Things to look: unnaturally big numbers of objects of some class. In our example the number of workers. Our example illustrates the common problem, when producer creates tasks faster, than consumer handles them, and the producer - consumer queue will not block after limit is reached. 
Unfortunately in most cases it is not as easy. Diagnosing that objects of some class are eating too much memory is one thing. Diagnosing why and where are they allocated is another. To do so, we need to track the objects references to something "active", for example thread, controller, etc. When given that "active" object we can than analyze the algorithm and find out why so many objects are created. 
To illustrate such process lets track class [B references.
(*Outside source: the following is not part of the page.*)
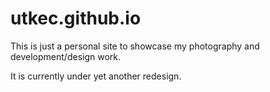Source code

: # utkec.github.io
This is just a personal site to showcase my photography and development/design work.

It is currently under yet another redesign.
jhat enables going through references as long as one needs. Unfortunately when you click on class "page" it will display all it's instances. To dodge that time consuming view, you can copy link of the class page (for example from histogram view) and construct reference by Type view link. For example class [B page can have the following url:
http://localhost:7401/class/0x3881d790
so the reference by type summery will have url as follow:
http://localhost:7401/refsByType/0x3881d790

Those methods normally are all you need to detect the memory trouble in the process. Additionally in case you are working with application container (like tomcat) and having problems to see what application (or pool) is leaking the objects, you should diagnose the Classloader section of class page:


That's it. All you need to know about jhat to start your own memory problem debug. Hope it'll help.

One last tip: Many developers after solving their memory problem while running new application version, are taking heap dump and running jhat with it - just in case. They are often terrified that despite their efforts object count is still grand but somehow OOME is not appearing. Of course they were so focused on fighting the memory leakage that they've forget how GC works. Remember: Always trigger GC collection (for example with visual vm) to clean old gen from unnecessary objects before taking the dump and analyzing it with jhat.